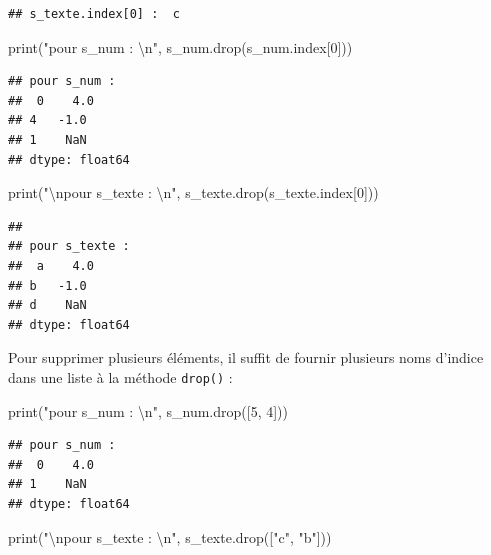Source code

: \documentclass[
  12pt,
]{book}
\newenvironment{Shaded}{\begin{snugshade}}{\end{snugshade}}
\newcommand{\BuiltInTok}[1]{#1}
\newcommand{\CharTok}[1]{\textcolor[rgb]{0.31,0.60,0.02}{#1}}
\newcommand{\DecValTok}[1]{\textcolor[rgb]{0.00,0.00,0.81}{#1}}
\newcommand{\NormalTok}[1]{#1}
\newcommand{\StringTok}[1]{\textcolor[rgb]{0.31,0.60,0.02}{#1}}
\numberwithin{equation}{section}
\numberwithin{countremarque}{section}
\begin{document}
\begin{lstlisting}
## s_texte.index[0] :  c
\end{lstlisting}

\begin{Shaded}
\begin{Highlighting}[]
\BuiltInTok{print}\NormalTok{(}\StringTok{"pour s\_num : }\CharTok{\textbackslash{}n}\StringTok{"}\NormalTok{, s\_num.drop(s\_num.index[}\DecValTok{0}\NormalTok{]))}
\end{Highlighting}
\end{Shaded}

\begin{lstlisting}
## pour s_num : 
##  0    4.0
## 4   -1.0
## 1    NaN
## dtype: float64
\end{lstlisting}

\begin{Shaded}
\begin{Highlighting}[]
\BuiltInTok{print}\NormalTok{(}\StringTok{"}\CharTok{\textbackslash{}n}\StringTok{pour s\_texte : }\CharTok{\textbackslash{}n}\StringTok{"}\NormalTok{, s\_texte.drop(s\_texte.index[}\DecValTok{0}\NormalTok{]))}
\end{Highlighting}
\end{Shaded}

\begin{lstlisting}
## 
## pour s_texte : 
##  a    4.0
## b   -1.0
## d    NaN
## dtype: float64
\end{lstlisting}

Pour supprimer plusieurs éléments, il suffit de fournir plusieurs noms d'indice dans une liste à la méthode \texttt{drop()} :

\begin{Shaded}
\begin{Highlighting}[]
\BuiltInTok{print}\NormalTok{(}\StringTok{"pour s\_num : }\CharTok{\textbackslash{}n}\StringTok{"}\NormalTok{, s\_num.drop([}\DecValTok{5}\NormalTok{, }\DecValTok{4}\NormalTok{]))}
\end{Highlighting}
\end{Shaded}

\begin{lstlisting}
## pour s_num : 
##  0    4.0
## 1    NaN
## dtype: float64
\end{lstlisting}

\begin{Shaded}
\begin{Highlighting}[]
\BuiltInTok{print}\NormalTok{(}\StringTok{"}\CharTok{\textbackslash{}n}\StringTok{pour s\_texte : }\CharTok{\textbackslash{}n}\StringTok{"}\NormalTok{, s\_texte.drop([}\StringTok{"c"}\NormalTok{, }\StringTok{"b"}\NormalTok{]))}
\end{Highlighting}
\end{Shaded}
\end{document}
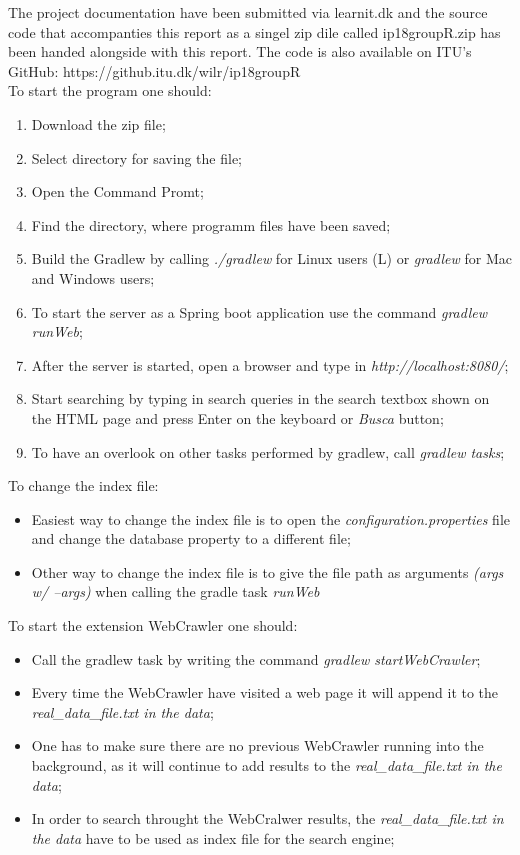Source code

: The project documentation have been submitted via learnit.dk and the source code that accompanties this report as a singel zip dile called ip18groupR.zip has been handed alongside with this report.
The code is also available on ITU's GitHub: https://github.itu.dk/wilr/ip18groupR\\
To start the program one should:
\begin{enumerate}
    \item Download the zip file;
    \item Select directory for saving the file;
    \item Open the Command Promt;
    \item Find the directory, where programm files have been saved;
    \item Build the Gradlew by calling  \textit{./gradlew} for Linux users (L) or \textit{gradlew} for Mac and Windows users;
    \item To start the server as a  Spring boot application use the command \textit{gradlew runWeb};
    \item After the server is started, open a browser and type in \textit{http://localhost:8080/};
    \item Start searching by typing in search queries in the search textbox shown on the HTML page and press Enter on the keyboard or \textit{Busca} button;
    \item To have an overlook on other tasks performed by gradlew, call \textit{gradlew tasks};
\end{enumerate}

To change the index file:
\begin{itemize}
    \item Easiest way to change the index file is to open the \textit{configuration.properties} file and change the database property to a different file;
    \item Other way to change the index file is to give the file path as arguments \textit{(args w/ --args)} when calling the gradle task \textit{runWeb}
\end{itemize}

To start the extension WebCrawler one should:
\begin{itemize}

    \item Call the gradlew task by writing the command  \textit{gradlew startWebCrawler};
    \item Every time the WebCrawler have visited a web page it will append it to the \textit{real\_data\_file.txt in the data};
\item One has to make sure there are no previous WebCrawler running into the background, as it will continue to add results to the \textit{real\_data\_file.txt in the data};
\item In order to search throught the WebCralwer results, the \textit{real\_data\_file.txt in the data} have to be used as index file for the search engine;

\end{itemize}

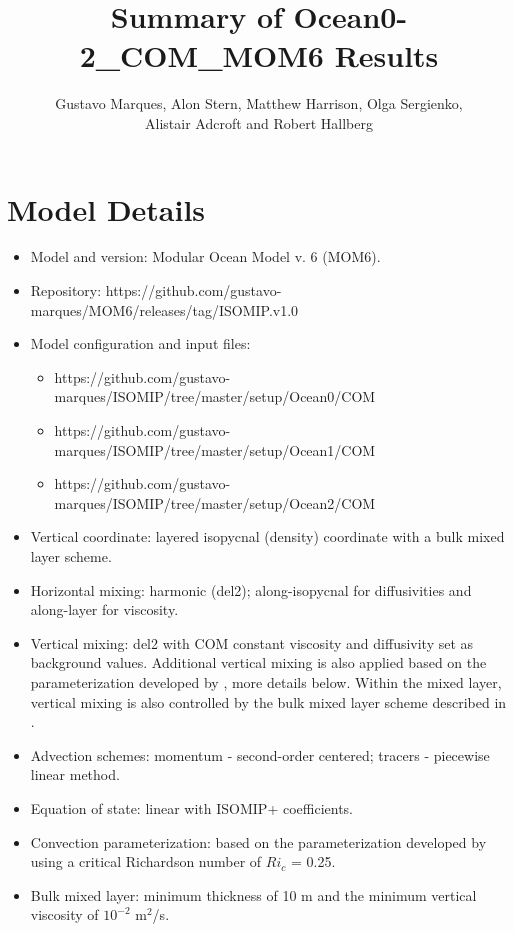 \documentclass[11pt]{article} %
\title{Summary of Ocean0-2\_COM\_MOM6 Results}
\author{Gustavo Marques, Alon Stern, Matthew Harrison, Olga Sergienko, \\ Alistair Adcroft and Robert Hallberg}
\begin{document}
\maketitle

\section{Model Details}

\begin{itemize}
\item Model and version: Modular Ocean Model v. 6 (MOM6).
\item Repository: https://github.com/gustavo-marques/MOM6/releases/tag/ISOMIP.v1.0 
\item Model configuration and input files: 
\begin{itemize}
   \item https://github.com/gustavo-marques/ISOMIP/tree/master/setup/Ocean0/COM
   \item https://github.com/gustavo-marques/ISOMIP/tree/master/setup/Ocean1/COM
   \item https://github.com/gustavo-marques/ISOMIP/tree/master/setup/Ocean2/COM
\end{itemize}

\item Vertical coordinate: layered isopycnal (density) coordinate with a bulk mixed layer scheme.
\item Horizontal mixing: harmonic (del2); along-isopycnal for diffusivities and along-layer for viscosity.
\item Vertical mixing: del2 with COM constant viscosity and diffusivity set as background values. Additional vertical mixing is also applied based on the parameterization developed by \cite{Jackson2008}, more details below. Within the mixed layer, vertical mixing is also controlled by the bulk mixed layer scheme described in \cite{Hallberg2003}.
\item Advection schemes: momentum - second-order centered; tracers - piecewise linear method.
\item Equation of state: linear with ISOMIP+ coefficients.
\item Convection parameterization: based on the parameterization developed by \cite{Jackson2008} using a critical Richardson number of $Ri_c$ = 0.25.

\item Bulk mixed layer: minimum thickness of 10 m and the minimum vertical viscosity of $10^{-2}$ m$^2$/s.


\end{itemize}
\end{document}
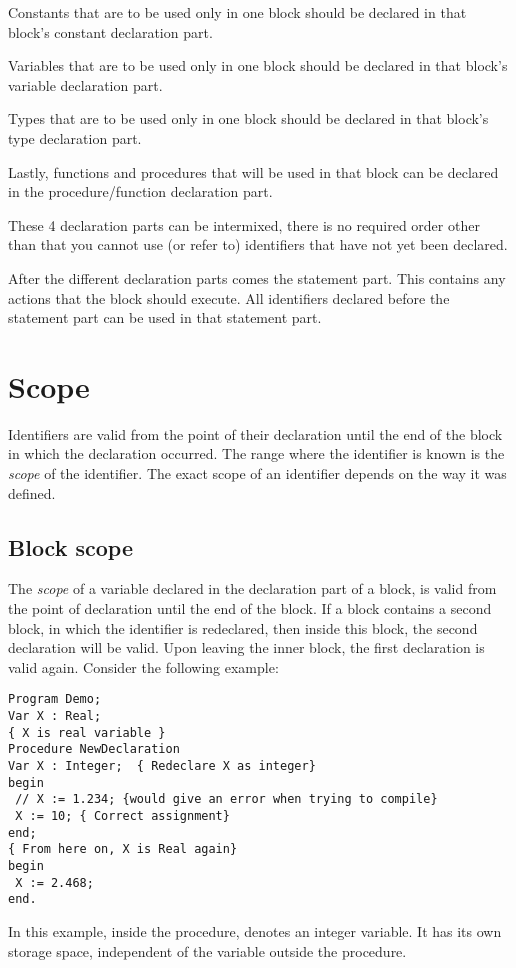 Constants that are to be used only in one block should be declared in that
block's constant declaration part.

Variables that are to be used only in one block should be declared in that
block's variable declaration part.

Types that are to be used only in one block should be declared in that
block's type declaration part.

Lastly, functions and procedures that will be used in that block can be
declared in the procedure/function declaration part.

These 4 declaration parts can be intermixed, there is no required order
other than that you cannot use (or refer to) identifiers that have not 
yet been declared.

After the different declaration parts comes the statement part. This
contains any actions that the block should execute. All identifiers 
declared before the statement part can be used in that statement part.

\section{Scope}
Identifiers are valid from the point of their declaration until the end of
the block in which the declaration occurred. The range where the identifier
is known is the {\em scope} of the identifier. The exact scope of an
identifier depends on the way it was defined.
\subsection{Block scope}
The {\em scope} of a variable declared in the declaration part of a block,
is valid from the point of declaration until the end of the block.
If a block contains a second block, in which the identifier is
redeclared, then inside this block, the second declaration will be valid.
Upon leaving the inner block, the first declaration is valid again.
Consider the following example:
\begin{verbatim}
Program Demo;
Var X : Real;
{ X is real variable }
Procedure NewDeclaration
Var X : Integer;  { Redeclare X as integer}
begin
 // X := 1.234; {would give an error when trying to compile}
 X := 10; { Correct assignment}
end;
{ From here on, X is Real again}
begin
 X := 2.468;
end.
\end{verbatim}
In this example, inside the procedure,  denotes an integer variable.
It has its own storage space, independent of the variable  outside
the procedure.

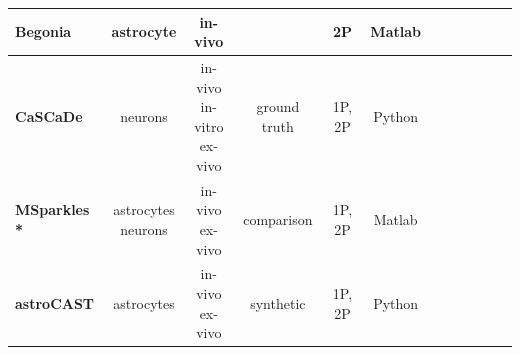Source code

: \documentclass[utf8]{FrontiersinHarvard}
\newcommand{\cmark}{\ding{51}} %
\newcommand{\xmark}{\textemdash} %
\begin{document}
\begin{table}[htb]
\begin{tabular}{|l|c|c|c|c|c|c|c|c|c|c|c|}
            \hline \textbf{Begonia\citep{bjornstad_begoniatwo-photon_2021}} & astrocyte & in-vivo & \xmark & 2P & Matlab & \cmark & \cmark \\
            \hline \textbf{CaSCaDe\citep{rupprecht_database_2021}} & neurons & \makecell{in-vivo \\in-vitro \\ex-vivo} & ground truth & 1P, 2P & Python & \cmark & \xmark \\
            \hline \textbf{MSparkles\citep{stopper_novel_2022} *} & \makecell{astrocytes \\neurons} & \makecell{in-vivo \\ex-vivo} & comparison & 1P, 2P & Matlab & \xmark & \cmark \\
            \hline \textbf{astroCAST} & astrocytes & \makecell{in-vivo \\ex-vivo} & synthetic & 1P, 2P & Python & \cmark & \cmark \\
            \hline
        \end{tabular}
    \end{table}
    \egroup

\end{document}
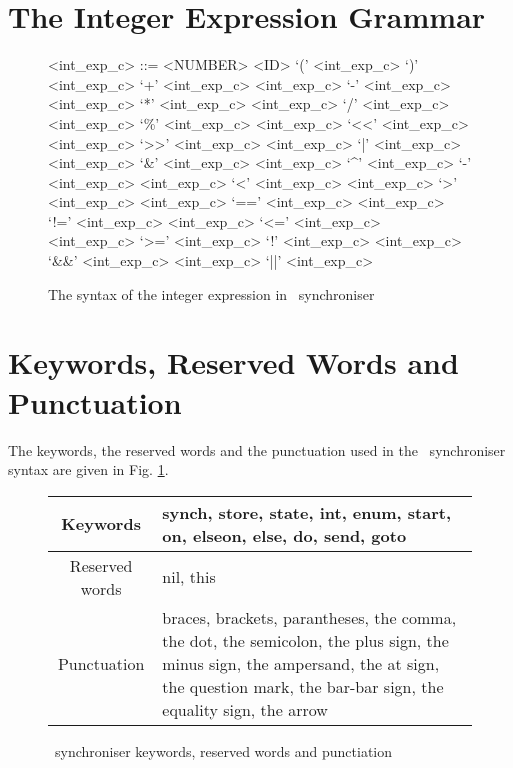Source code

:     \section{The Integer Expression Grammar\label{int_exp_gr}}
\setlength{\grammarindent}{8em} %
\begin{figure}%
\scriptsize
\begin{grammar}
<int\_exp\_c> ::= <NUMBER>
                \alt <ID>
                \alt `(' <int\_exp\_c> `)'
                \alt <int\_exp\_c> `+' <int\_exp\_c>
                \alt <int\_exp\_c> `-' <int\_exp\_c>
                \alt <int\_exp\_c> `*' <int\_exp\_c>
                \alt <int\_exp\_c> `/' <int\_exp\_c>
                \alt <int\_exp\_c> `\%' <int\_exp\_c>
                \alt <int\_exp\_c> `<<' <int\_exp\_c>
                \alt <int\_exp\_c> `>>' <int\_exp\_c>
                \alt <int\_exp\_c> `|' <int\_exp\_c>
                \alt <int\_exp\_c> `&' <int\_exp\_c>
                \alt <int\_exp\_c> `^' <int\_exp\_c>
                \alt `-' <int\_exp\_c> %
                \alt <int\_exp\_c> `<' <int\_exp\_c>
                \alt <int\_exp\_c> `>' <int\_exp\_c>
                \alt <int\_exp\_c> `==' <int\_exp\_c>
                \alt <int\_exp\_c> `!=' <int\_exp\_c>
                \alt <int\_exp\_c> `<=' <int\_exp\_c>
                \alt <int\_exp\_c> `>=' <int\_exp\_c>
                \alt `!' <int\_exp\_c>
                \alt <int\_exp\_c> `&&' <int\_exp\_c>
                \alt <int\_exp\_c> `||' <int\_exp\_c>
\end{grammar}
\caption{The syntax of the integer expression in \ak\ synchroniser}
\end{figure}


    \section{Keywords, Reserved Words and Punctuation\label{sync_kw}}
The keywords, the reserved words and the punctuation used in the \ak\ synchroniser syntax are given in Fig. \ref{fig:sync_kw}.
\begin{figure}%
\centering
\begin{tabular}{|c|p{}|}
\hline
Keywords & synch, store, state, int, enum, start, on, elseon, else, do, send, goto\\
\hline
Reserved words & nil, this\\
\hline
Punctuation & braces, brackets, parantheses, the comma, the dot, the semicolon, the plus sign, the minus sign, the ampersand, the at sign, the question mark, the bar-bar sign, the equality sign, the arrow\\
\hline
\end{tabular}
\caption{\ak\ synchroniser keywords, reserved words and punctiation\label{fig:sync_kw}}
\end{figure}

What you should do: Look through the entries above, find each line containing "example", and copy it.

Answer:
Consider the following example:
In this example, inside the procedure,  denotes an integer variable.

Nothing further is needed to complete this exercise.